On behalf of some of the major European energy companies we would like to contribute to the debate on the upcoming reform of the EU Electricity Market Design by making proposals and raising awareness on this very complex dossier.
Europe currently faces multiple challenges. The Russian aggression against Ukraine has put our economy and our energy system under unprecedented pressure. European citizens and companies are facing high prices and high inflation. At the same time, the climate crisis requires that the transition to climate neutrality happens as fast as possible. Massive investments in renewable and low-carbon electricity and technology are therefore needed more than ever.
The U.S. Inflation Reduction Act with its very favorable conditions for green investments represents a huge challenge for the competitiveness of the EU’s industry. The European answer should be fast, robust and with a strong focus on enabling framework conditions for renewable and low-carbon electricity investments and energy efficiency. The Electricity Market Design reform is a great opportunity to create the conditions to foster those investments while delivering significant benefits for European consumers and industries.
The upcoming Commission legislative proposal to reform the EU´s Electricity Market Design must contribute to the above-mentioned objective, by enhancing the customer contracting framework, guaranteeing investor confidence to ensure the necessary investments in renewable and low-carbon technologies, maintaining adequacy, sector-coupling and security of supply, as well as preserving the benefits that the internal energy market has brought to the European Union.
As the European energy crisis is primarily a supply crisis and not a demand crisis, this reform of the electricity market needs to be handled with caution, as it bears the risk of creating fragmentation of the internal energy market that would negatively impact the economy and the daily lives of people. We therefore would like to raise your attention on the below exposed elements:
We need to make the current market design future-proof, preserving the necessary long-term investment signals that will protect consumers against price volatility. The reform must be properly assessed, and time is needed to discuss and elaborate a legislative proposal before urging structural corrective measures that would not deliver the expected outcomes.

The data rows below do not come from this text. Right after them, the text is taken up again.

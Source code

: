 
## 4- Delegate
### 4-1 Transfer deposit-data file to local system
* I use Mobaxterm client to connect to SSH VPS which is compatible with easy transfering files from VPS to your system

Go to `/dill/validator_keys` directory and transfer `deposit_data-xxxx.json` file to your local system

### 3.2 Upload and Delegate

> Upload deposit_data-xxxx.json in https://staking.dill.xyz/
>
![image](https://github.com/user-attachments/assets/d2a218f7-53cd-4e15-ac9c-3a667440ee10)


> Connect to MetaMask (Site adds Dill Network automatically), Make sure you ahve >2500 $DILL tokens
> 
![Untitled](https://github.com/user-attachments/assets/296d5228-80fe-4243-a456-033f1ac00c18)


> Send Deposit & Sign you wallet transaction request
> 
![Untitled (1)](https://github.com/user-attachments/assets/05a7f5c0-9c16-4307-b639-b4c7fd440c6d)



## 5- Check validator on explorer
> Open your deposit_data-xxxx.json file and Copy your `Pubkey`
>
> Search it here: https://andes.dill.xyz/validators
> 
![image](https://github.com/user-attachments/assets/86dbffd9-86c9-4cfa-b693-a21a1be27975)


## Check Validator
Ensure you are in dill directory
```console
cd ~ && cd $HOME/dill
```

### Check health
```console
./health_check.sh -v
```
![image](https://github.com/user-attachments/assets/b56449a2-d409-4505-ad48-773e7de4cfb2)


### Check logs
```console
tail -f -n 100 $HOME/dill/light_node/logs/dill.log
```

Energy consumers should be better shielded from high prices and extreme volatility situations if they opt to do so. This can be achieved through long-term contracts. Incentives for final customers and retailers should be aligned, for example encouraging/incentivizing retailers to sell long-term contracts with an adequate mitigation for contractual breach (e.g. termination fees), while maintaining freedom of contracting and choice of products to respect different needs of domestic and industrial customers.
As investments in renewables and low-carbon capacity are key, long-term commitments should be incentivized (PPAs, CfDs, CRMs) to de-risk the investments and hedge final customers against price volatility. Those mechanisms have to be voluntary and well designed in order to maintain competition, encourage market liquidity and deliver the right long-term investment signals.

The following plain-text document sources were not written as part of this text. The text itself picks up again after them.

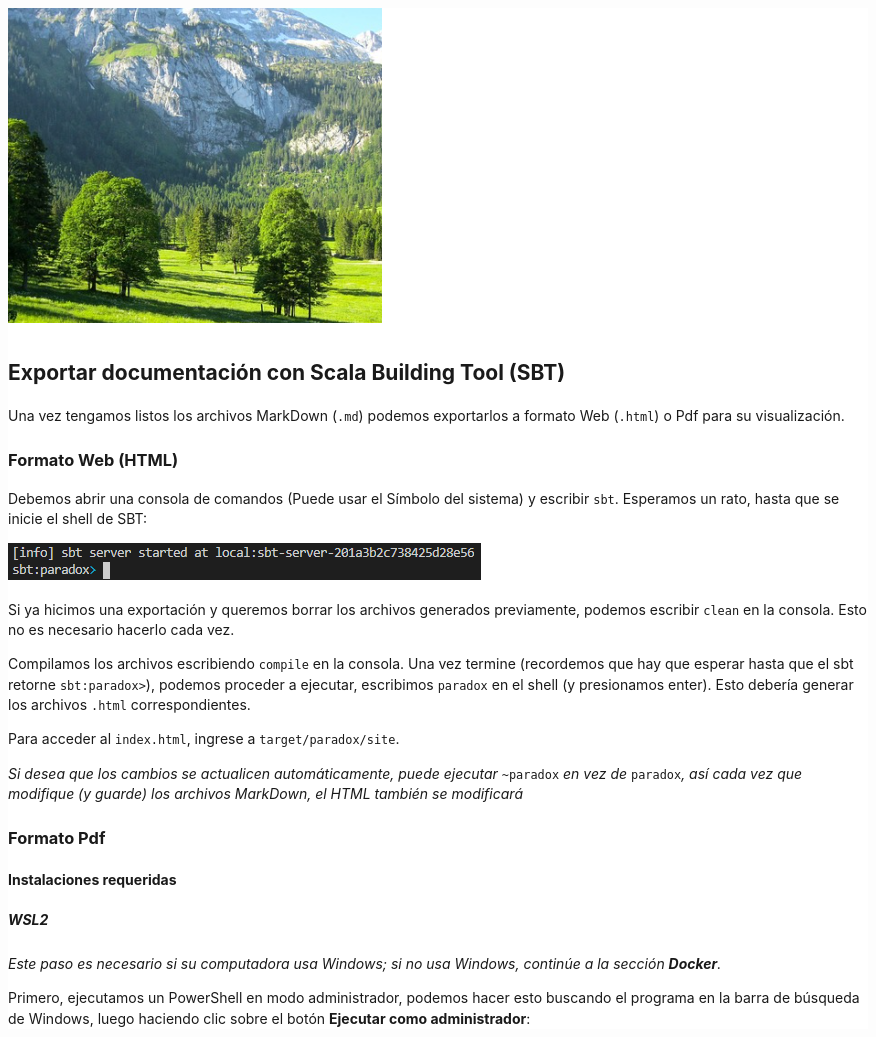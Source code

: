![Imagen](img/imagen.png)

## Exportar documentación con Scala Building Tool (SBT)
Una vez tengamos listos los archivos MarkDown (`.md`) podemos exportarlos a formato Web (`.html`) o Pdf para su visualización.
### Formato Web (HTML)
Debemos abrir una consola de comandos (Puede usar el Símbolo del sistema) y escribir `sbt`. Esperamos un rato, hasta que se inicie el shell de SBT:

![Shell de SBT](img/sbtshell.png)

Si ya hicimos una exportación y queremos borrar los archivos generados previamente, podemos escribir `clean` en la consola. Esto no es necesario hacerlo cada vez.

Compilamos los archivos escribiendo `compile` en la consola. Una vez termine (recordemos que hay que esperar hasta que el sbt retorne `sbt:paradox>`), podemos proceder a ejecutar, escribimos `paradox` en el shell (y presionamos enter). Esto debería generar los archivos `.html` correspondientes.

Para acceder al `index.html`, ingrese a `target/paradox/site`.

*Si desea que los cambios se actualicen automáticamente, puede ejecutar* `~paradox` *en vez de* `paradox`*, así cada vez que modifique (y guarde) los archivos MarkDown, el HTML también se modificará*

### Formato Pdf
#### Instalaciones requeridas
##### WSL2
*Este paso es necesario si su computadora usa Windows; si no usa Windows, continúe a la sección **Docker**.*

Primero, ejecutamos un PowerShell en modo administrador, podemos hacer esto buscando el programa en la barra de búsqueda de Windows, luego haciendo clic sobre el botón **Ejecutar como administrador**:
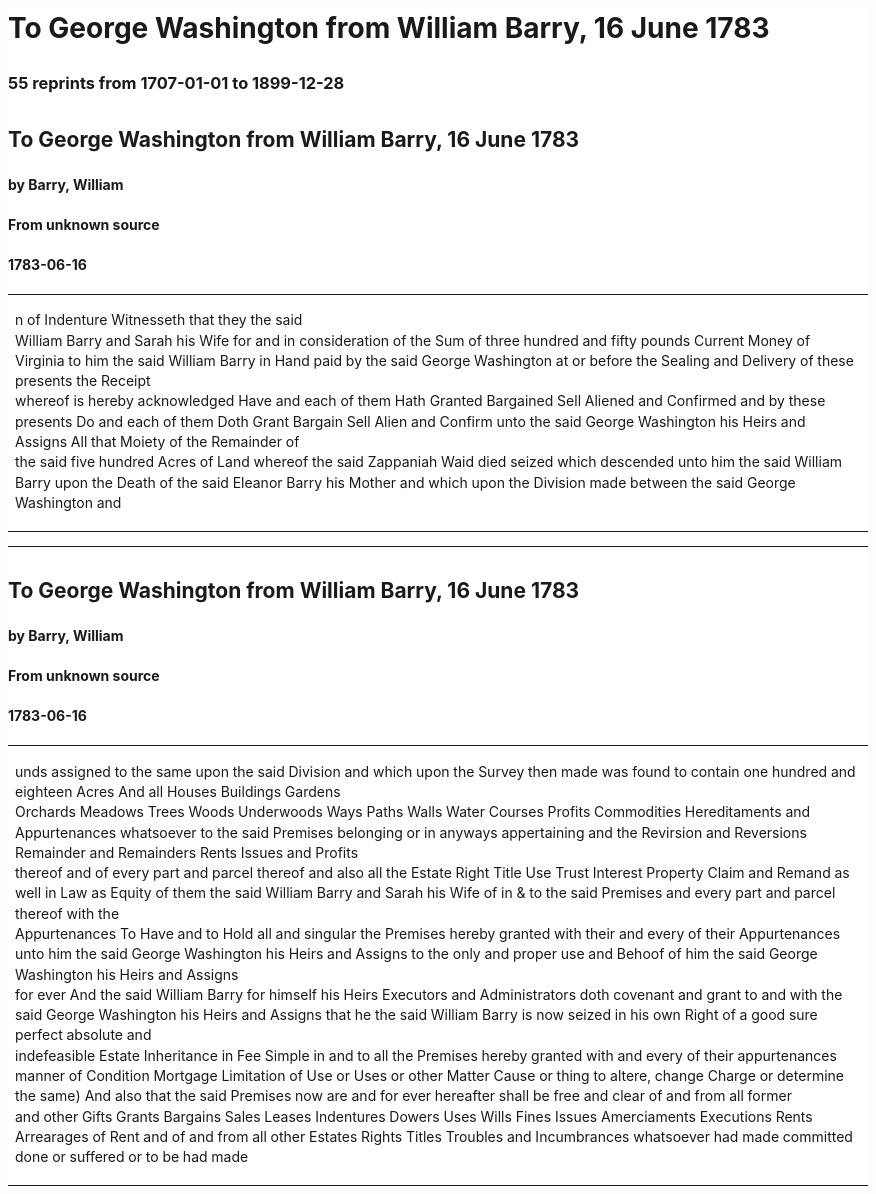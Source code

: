 
# To George Washington from William Barry, 16 June 1783

### 55 reprints from 1707-01-01 to 1899-12-28

## To George Washington from William Barry, 16 June 1783

#### by Barry, William

#### From unknown source

#### 1783-06-16

<table style="width: 100%;"><tr><td style="width: 50%">

n of  Indenture Witnesseth that they the said  
William Barry and Sarah his Wife for and in consideration of the Sum of three hundred and fifty pounds Current Money of Virginia to him the said William Barry in Hand paid by the said George Washington at or before the Sealing and Delivery of these presents the Receipt  
whereof is hereby acknowledged Have and each of them Hath Granted Bargained Sell Aliened and Confirmed and by these presents Do and each of them Doth Grant Bargain Sell Alien and Confirm unto the said George Washington his Heirs and Assigns All that Moiety of the Remainder of  
the said five hundred Acres of Land whereof the said Zappaniah Waid died seized which descended unto him the said William Barry upon the Death of the said Eleanor Barry his Mother and which upon the Division made between the said George Washington and
</td></tr></table>

---

## To George Washington from William Barry, 16 June 1783

#### by Barry, William

#### From unknown source

#### 1783-06-16

<table style="width: 100%;"><tr><td style="width: 50%">

unds assigned to the same upon the said Division and which upon the Survey then made was found to contain one hundred and eighteen Acres And all Houses Buildings Gardens  
Orchards Meadows Trees Woods Underwoods Ways Paths Walls Water Courses Profits Commodities Hereditaments and Appurtenances whatsoever to the said Premises belonging or in anyways appertaining and the Revirsion and Reversions Remainder and Remainders Rents Issues and Profits  
thereof and of every part and parcel thereof and also all the Estate Right Title Use Trust Interest Property Claim and Remand as well in Law as Equity of them the said William Barry and Sarah his Wife of in &amp; to the said Premises and every part and parcel thereof with the  
Appurtenances To Have and to Hold all and singular the Premises hereby granted with their and every of their Appurtenances unto him the said George Washington his Heirs and Assigns to the only and proper use and Behoof of him the said George Washington his Heirs and Assigns  
for ever And the said William Barry for himself his Heirs Executors and Administrators doth covenant and grant to and with the said George Washington his Heirs and Assigns that he the said William Barry is now seized in his own Right of a good sure perfect absolute and  
indefeasible Estate  Inheritance in Fee Simple  in and to all  the Premises hereby granted with  and every of their appurtenances  
manner of Condition Mortgage Limitation of Use or Uses or other Matter Cause or thing to altere, change Charge or determine the same) And also that the said Premises now are and for ever hereafter shall be free and clear of and from all former  
and other Gifts Grants Bargains Sales Leases Indentures Dowers Uses Wills Fines Issues Amerciaments Executions Rents Arrearages of Rent and of and from all other Estates Rights Titles Troubles and Incumbrances whatsoever had made committed done or suffered or to be had made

Regulatory stability and long-term price signals are needed to foster future investments. Any reform effort must focus on setting the right investment signals in the market to ensure the massive renewable and low-carbon investments that the EU needs without any retroactive effect which could lead to significant litigation, as happened with the retroactive changes in the renewables schemes in the past. A renewable and low-carbon energy mix is essential to guarantee energy independence and low electricity prices for the EU.

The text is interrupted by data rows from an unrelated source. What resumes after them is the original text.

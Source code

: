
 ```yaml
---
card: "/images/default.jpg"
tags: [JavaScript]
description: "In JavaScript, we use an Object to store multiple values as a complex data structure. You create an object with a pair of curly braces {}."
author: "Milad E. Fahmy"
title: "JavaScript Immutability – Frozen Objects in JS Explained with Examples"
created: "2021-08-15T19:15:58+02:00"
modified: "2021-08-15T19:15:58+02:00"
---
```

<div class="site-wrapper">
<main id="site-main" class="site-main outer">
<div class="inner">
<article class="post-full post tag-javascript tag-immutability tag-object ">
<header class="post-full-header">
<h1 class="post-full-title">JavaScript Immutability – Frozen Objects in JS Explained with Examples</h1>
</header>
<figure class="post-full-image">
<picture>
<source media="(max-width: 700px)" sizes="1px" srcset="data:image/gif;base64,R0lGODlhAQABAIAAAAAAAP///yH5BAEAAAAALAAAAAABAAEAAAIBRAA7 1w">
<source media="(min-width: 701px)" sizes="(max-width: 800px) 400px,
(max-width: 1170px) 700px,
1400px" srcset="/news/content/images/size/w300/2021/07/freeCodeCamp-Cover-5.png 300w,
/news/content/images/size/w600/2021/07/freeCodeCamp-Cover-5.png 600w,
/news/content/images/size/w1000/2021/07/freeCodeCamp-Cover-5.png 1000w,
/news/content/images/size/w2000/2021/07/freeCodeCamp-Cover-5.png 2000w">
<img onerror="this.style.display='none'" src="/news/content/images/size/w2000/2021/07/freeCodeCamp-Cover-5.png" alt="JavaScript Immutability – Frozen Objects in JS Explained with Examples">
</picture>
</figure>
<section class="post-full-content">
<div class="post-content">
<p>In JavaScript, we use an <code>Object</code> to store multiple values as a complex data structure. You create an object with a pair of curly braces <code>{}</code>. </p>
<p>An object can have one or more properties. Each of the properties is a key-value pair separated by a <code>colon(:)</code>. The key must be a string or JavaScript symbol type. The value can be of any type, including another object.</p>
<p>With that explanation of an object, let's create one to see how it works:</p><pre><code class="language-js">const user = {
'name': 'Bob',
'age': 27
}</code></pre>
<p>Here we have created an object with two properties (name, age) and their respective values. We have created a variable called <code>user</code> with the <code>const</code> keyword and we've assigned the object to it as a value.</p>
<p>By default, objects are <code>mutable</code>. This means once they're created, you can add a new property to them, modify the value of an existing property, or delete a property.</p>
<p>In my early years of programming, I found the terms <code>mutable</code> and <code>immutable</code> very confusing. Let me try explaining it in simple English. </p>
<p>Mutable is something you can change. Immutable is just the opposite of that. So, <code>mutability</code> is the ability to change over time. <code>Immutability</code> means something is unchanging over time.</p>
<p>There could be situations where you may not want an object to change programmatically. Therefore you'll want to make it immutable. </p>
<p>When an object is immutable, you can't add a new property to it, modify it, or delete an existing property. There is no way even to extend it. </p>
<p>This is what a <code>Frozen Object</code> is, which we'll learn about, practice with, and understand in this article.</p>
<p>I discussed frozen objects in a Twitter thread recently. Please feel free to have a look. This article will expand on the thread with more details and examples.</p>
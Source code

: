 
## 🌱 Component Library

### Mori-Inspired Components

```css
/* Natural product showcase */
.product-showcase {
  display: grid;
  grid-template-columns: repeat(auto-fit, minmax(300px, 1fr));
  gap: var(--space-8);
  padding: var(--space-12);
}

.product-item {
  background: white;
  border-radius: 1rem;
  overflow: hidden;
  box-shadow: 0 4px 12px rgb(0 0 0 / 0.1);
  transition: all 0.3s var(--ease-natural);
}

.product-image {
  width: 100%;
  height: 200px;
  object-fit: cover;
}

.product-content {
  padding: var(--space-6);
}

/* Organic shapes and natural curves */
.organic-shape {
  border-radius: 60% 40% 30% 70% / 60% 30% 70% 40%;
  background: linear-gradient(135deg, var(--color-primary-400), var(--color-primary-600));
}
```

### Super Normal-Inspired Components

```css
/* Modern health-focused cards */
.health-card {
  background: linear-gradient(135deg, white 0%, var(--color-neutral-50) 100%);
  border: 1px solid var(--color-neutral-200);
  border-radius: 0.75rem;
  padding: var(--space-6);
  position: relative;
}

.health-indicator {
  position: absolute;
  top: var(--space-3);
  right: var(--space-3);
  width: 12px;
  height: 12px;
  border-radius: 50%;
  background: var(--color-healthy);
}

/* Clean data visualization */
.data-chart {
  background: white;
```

Short term markets are the most efficient way to optimize the use of European infrastructure and resources (generation, demand/response, interconnections, etc.). Improving them and increasing market liquidity is a no regret measure. Initiatives that increase market integration must be pursued (flow-based day-ahead market coupling, maximizing cross-border trade, demand response participation in markets) and grids must be built out to match the requirements of the green transition.
The evolution of the market design should be robust enough to deal with different situations. In the recent years we have learnt from different crises (Covid, Ukraine) that various market situations can occur over a short time period, very high prices (2022) as well as very low prices (2020). The exceptional emergency measures adopted by the Council based on Article 122 should not be confused with structural market reform. The temptation to try to institutionalize these exceptional interventions should be avoided, as the result has been a fragmentation of the European internal market. What we need is a well-designed market that includes the tools to tackle different kind of crisis (very high or very low prices), providing a European solution that guarantees protection to consumers as well as investors’ confidence.
We stand ready to further debate these proposals in an open and constructive dialogue, to ensure a reform of the electricity market which enables consumers to benefit from the roll-out of renewable and low-carbon electricity and provides confidence to investors in meeting decarbonization goals.